Earlier this year, Prins and Dearlove launched a new operation to attack climate safety precautions, which they dubbed as “Green catastrophist”. On 22 January 2020, Dearlove told Prins that “Darkullen” would be “the code word for our China project”. He added, “I intend to separate out all our Proton exchanges that are marked with this title”.

For security, members arranged new Protonmail email addresses that included “Darkullen in the address – such as princepsdarkullen”. Naturally, the Russians copied and published the Darkullen mails.

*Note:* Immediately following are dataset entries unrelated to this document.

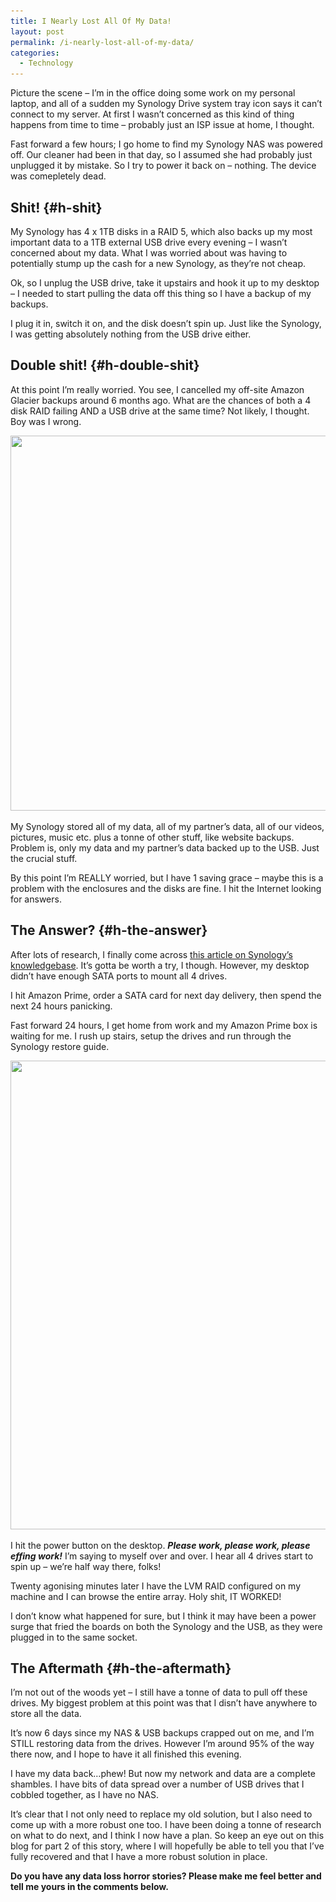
 ```yaml
---
title: I Nearly Lost All Of My Data!
layout: post
permalink: /i-nearly-lost-all-of-my-data/
categories:
  - Technology
---
```

Picture the scene – I’m in the office doing some work on my personal laptop, and all of a sudden my Synology Drive system tray icon says it can’t connect to my server. At first I wasn’t concerned as this kind of thing happens from time to time – probably just an ISP issue at home, I thought.

Fast forward a few hours; I go home to find my Synology NAS was powered off. Our cleaner had been in that day, so I assumed she had probably just unplugged it by mistake. So I try to power it back on – nothing. The device was comepletely dead.

## Shit! {#h-shit}

My Synology has 4 x 1TB disks in a RAID 5, which also backs up my most important data to a 1TB external USB drive every evening – I wasn’t concerned about my data. What I was worried about was having to potentially stump up the cash for a new Synology, as they’re not cheap.

Ok, so I unplug the USB drive, take it upstairs and hook it up to my desktop – I needed to start pulling the data off this thing so I have a backup of my backups.

I plug it in, switch it on, and the disk doesn’t spin up. Just like the Synology, I was getting absolutely nothing from the USB drive either.

## Double shit! {#h-double-shit}

At this point I’m really worried. You see, I cancelled my off-site Amazon Glacier backups around 6 months ago. What are the chances of both a 4 disk RAID failing AND a USB drive at the same time? Not likely, I thought. Boy was I wrong.

<img loading="lazy" width="1000" height="600" src="/assets/images/wp-images/2019/11/old-data-setup.png" alt="" class="wp-image-349" srcset="/assets/images/wp-images/2019/11/old-data-setup.png 1000w, /assets/images/wp-images/2019/11/old-data-setup-300x180.png 300w, /assets/images/wp-images/2019/11/old-data-setup-768x461.png 768w" sizes="(max-width: 1000px) 100vw, 1000px" />  

My Synology stored all of my data, all of my partner’s data, all of our videos, pictures, music etc. plus a tonne of other stuff, like website backups. Problem is, only my data and my partner’s data backed up to the USB. Just the crucial stuff.

By this point I’m REALLY worried, but I have 1 saving grace – maybe this is a problem with the enclosures and the disks are fine. I hit the Internet looking for answers.

## The Answer? {#h-the-answer}

After lots of research, I finally come across [this article on Synology’s knowledgebase](https://www.synology.com/en-us/knowledgebase/DSM/tutorial/Storage/How_can_I_recover_data_from_my_DiskStation_using_a_PC). It’s gotta be worth a try, I though. However, my desktop didn’t have enough SATA ports to mount all 4 drives.

I hit Amazon Prime, order a SATA card for next day delivery, then spend the next 24 hours panicking.

Fast forward 24 hours, I get home from work and my Amazon Prime box is waiting for me. I rush up stairs, setup the drives and run through the Synology restore guide.

<img loading="lazy" width="1000" height="750" src="/assets/images/wp-images/2019/11/synology-drive-desktop.jpg" alt="" class="wp-image-348" srcset="/assets/images/wp-images/2019/11/synology-drive-desktop.jpg 1000w, /assets/images/wp-images/2019/11/synology-drive-desktop-300x225.jpg 300w, /assets/images/wp-images/2019/11/synology-drive-desktop-768x576.jpg 768w" sizes="(max-width: 1000px) 100vw, 1000px" />  

I hit the power button on the desktop. **_Please work, please work, please effing work!_** I’m saying to myself over and over. I hear all 4 drives start to spin up – we’re half way there, folks!

Twenty agonising minutes later I have the LVM RAID configured on my machine and I can browse the entire array. Holy shit, IT WORKED!

I don’t know what happened for sure, but I think it may have been a power surge that fried the boards on both the Synology and the USB, as they were plugged in to the same socket.

## The Aftermath {#h-the-aftermath}

I’m not out of the woods yet – I still have a tonne of data to pull off these drives. My biggest problem at this point was that I disn’t have anywhere to store all the data.

It’s now 6 days since my NAS & USB backups crapped out on me, and I’m STILL restoring data from the drives. However I’m around 95% of the way there now, and I hope to have it all finished this evening.

I have my data back…phew! But now my network and data are a complete shambles. I have bits of data spread over a number of USB drives that I cobbled together, as I have no NAS.

It’s clear that I not only need to replace my old solution, but I also need to come up with a more robust one too. I have been doing a tonne of research on what to do next, and I think I now have a plan. So keep an eye out on this blog for part 2 of this story, where I will hopefully be able to tell you that I’ve fully recovered and that I have a more robust solution in place.

**Do you have any data loss horror stories? Please make me feel better and tell me yours in the comments below.**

Among these emails is a Darkullen PowerPoint file dated 21 February 2022, which Prins took to a private meeting he was delighted to get with then home secretary Priti Patel. He urged her, too, to get going on Protonmail and WhatsApp. The PowerPoint said “net zero” targets amounted to the “coerced deformation of the UK energy systems” and needed to be addressed as a “conventional secret intelligence operation”. The problem, the PowerPoint claimed, was that “the proponents of these ideas and policies … hold encapsulated cult-like beliefs which makes them impervious to rational evidence”. Prins reported back that he thought the meeting went well.

Prins and an academic colleague wanted to persuade Patel to radically reform the UK’s energy policy. In an “urgent energy security briefing for the home secretary”, they argued the UK’s focus on renewable energy and climate policies threatened the UK’s ability to survive as an independent nation post-Brexit.

In Churchillian tones, the briefing paper called for the government to overturn the moratorium on shale gas fracking, that would allow Australian fracking company Cuadrilla to resume work immediately. That was to be coupled with government backing to remove red tape to open up the North Sea oil and gas fields.

“Action this day: an immediate executive over-ride of the Oil & Gas Agency instruction to Cuadrilla to cap and destroy the two viable shale gas wells in Lancashire and allowing exploitation to resume. Production will not flow for up to 24 months, therefore.”

“Immediate executive over-ride of administrative obstacles to the exploitation of North Sea gas and oil fields now viable with rising gas and oil prices.”

The former home secretary’s views remain unknown.

But reports suggest this is now indeed the plan. On 8 September, the new prime minister, Liz Truss, overturned the advice of her predecessor, Boris Johnson, by vowing to lift the fracking ban, claiming it could get gas flowing as soon as six months.

Truss announced a new programme for drilling for oil and gas in the North Sea, more nuclear energy and renewables. And a review of the UK’s 2050 net-zero emissions targets to make sure it can be achieved without placing “undue burdens on businesses or consumers”.

More technical reports about these and other events in the exposed trove of influence planning and conspiracy thinking will be covered soon by Computer Weekly.